** Work instructions **
Copy every line of the following data that includes the string "Required".

<<<<

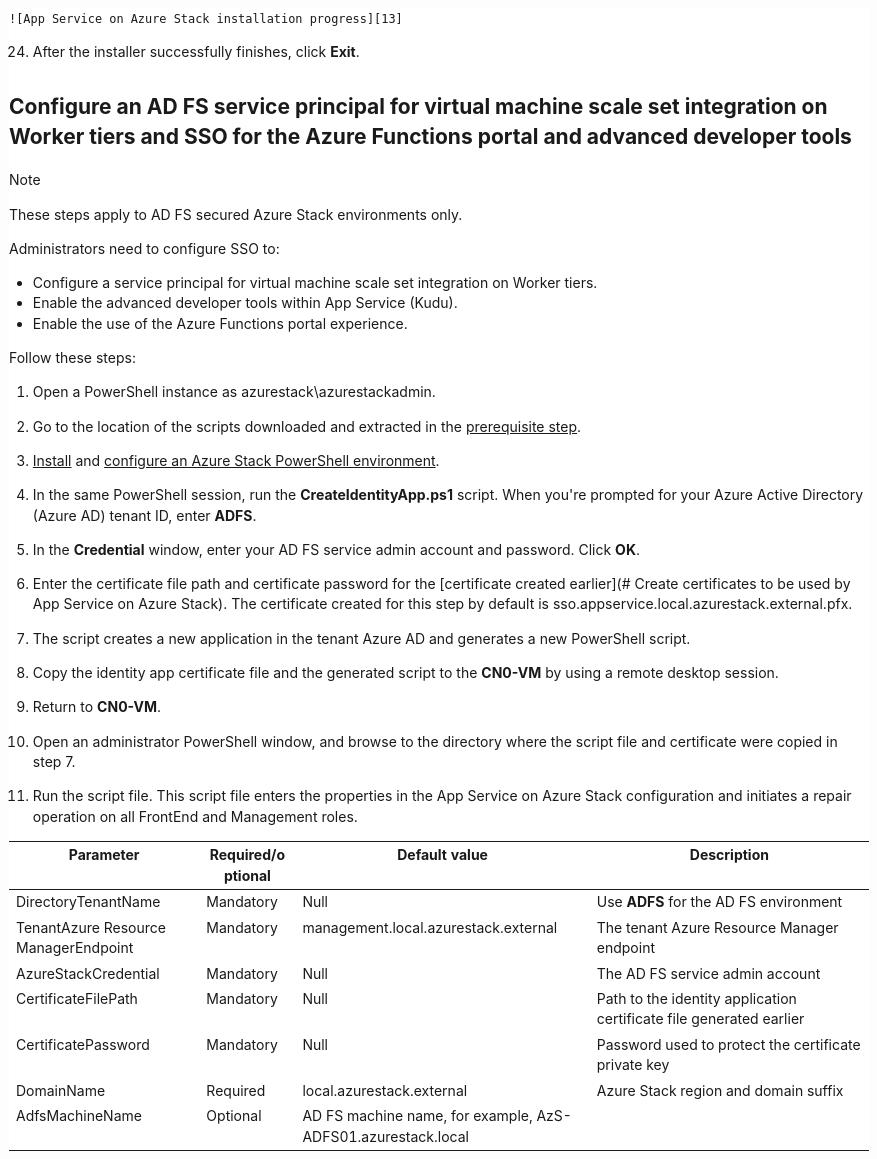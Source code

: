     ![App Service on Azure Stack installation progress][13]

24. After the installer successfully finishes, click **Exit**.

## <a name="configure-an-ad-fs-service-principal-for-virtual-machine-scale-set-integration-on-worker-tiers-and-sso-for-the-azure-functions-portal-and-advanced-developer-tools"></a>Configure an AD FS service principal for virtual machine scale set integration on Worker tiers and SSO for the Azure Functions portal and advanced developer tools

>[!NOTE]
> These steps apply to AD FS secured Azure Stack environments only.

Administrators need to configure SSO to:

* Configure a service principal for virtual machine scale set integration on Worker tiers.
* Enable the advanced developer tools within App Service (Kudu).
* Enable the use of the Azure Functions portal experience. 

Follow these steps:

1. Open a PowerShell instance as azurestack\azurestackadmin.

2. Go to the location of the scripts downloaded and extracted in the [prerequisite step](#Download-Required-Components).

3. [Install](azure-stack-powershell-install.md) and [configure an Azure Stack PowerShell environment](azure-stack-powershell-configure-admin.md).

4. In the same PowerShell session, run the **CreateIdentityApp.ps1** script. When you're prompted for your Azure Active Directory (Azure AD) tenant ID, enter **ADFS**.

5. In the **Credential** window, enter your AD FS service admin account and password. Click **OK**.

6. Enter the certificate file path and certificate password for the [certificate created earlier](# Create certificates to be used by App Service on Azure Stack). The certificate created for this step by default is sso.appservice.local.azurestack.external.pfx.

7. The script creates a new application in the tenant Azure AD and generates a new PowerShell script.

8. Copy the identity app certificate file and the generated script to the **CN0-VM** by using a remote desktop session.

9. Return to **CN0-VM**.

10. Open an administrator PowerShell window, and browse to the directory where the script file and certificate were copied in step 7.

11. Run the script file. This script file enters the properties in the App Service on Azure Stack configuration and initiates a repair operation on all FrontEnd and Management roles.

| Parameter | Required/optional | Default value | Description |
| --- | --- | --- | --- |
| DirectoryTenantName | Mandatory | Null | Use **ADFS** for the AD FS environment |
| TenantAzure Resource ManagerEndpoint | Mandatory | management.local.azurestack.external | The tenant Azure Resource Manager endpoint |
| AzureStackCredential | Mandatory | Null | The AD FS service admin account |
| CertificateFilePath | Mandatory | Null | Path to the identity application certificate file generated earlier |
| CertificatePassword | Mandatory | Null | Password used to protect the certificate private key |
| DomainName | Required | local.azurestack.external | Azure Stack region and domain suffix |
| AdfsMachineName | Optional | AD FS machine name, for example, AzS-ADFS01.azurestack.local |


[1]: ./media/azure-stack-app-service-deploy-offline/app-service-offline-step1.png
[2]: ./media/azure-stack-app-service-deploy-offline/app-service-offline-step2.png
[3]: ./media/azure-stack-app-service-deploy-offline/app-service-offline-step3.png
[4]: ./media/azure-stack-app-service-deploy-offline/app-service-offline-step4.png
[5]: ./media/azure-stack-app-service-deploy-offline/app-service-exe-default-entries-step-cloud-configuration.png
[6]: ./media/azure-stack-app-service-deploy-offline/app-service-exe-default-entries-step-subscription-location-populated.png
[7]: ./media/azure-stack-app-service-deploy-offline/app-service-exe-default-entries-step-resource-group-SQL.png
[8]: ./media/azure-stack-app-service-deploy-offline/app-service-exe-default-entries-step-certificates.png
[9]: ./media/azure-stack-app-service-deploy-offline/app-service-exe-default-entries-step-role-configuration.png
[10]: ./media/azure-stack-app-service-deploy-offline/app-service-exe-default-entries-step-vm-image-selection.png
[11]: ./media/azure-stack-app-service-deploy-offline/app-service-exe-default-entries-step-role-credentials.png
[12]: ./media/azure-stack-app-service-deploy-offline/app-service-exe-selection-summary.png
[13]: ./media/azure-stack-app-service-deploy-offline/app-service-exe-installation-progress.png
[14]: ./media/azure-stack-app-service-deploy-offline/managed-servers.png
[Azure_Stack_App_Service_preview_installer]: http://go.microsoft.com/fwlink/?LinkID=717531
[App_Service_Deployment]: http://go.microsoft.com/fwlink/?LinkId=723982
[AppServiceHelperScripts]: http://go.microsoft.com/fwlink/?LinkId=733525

>>>>

** Answer to the exercise **
2. Go to the location of the scripts downloaded and extracted in the [prerequisite step](#Download-Required-Components).
| Parameter | Required/optional | Default value | Description |
| DomainName | Required | local.azurestack.external | Azure Stack region and domain suffix |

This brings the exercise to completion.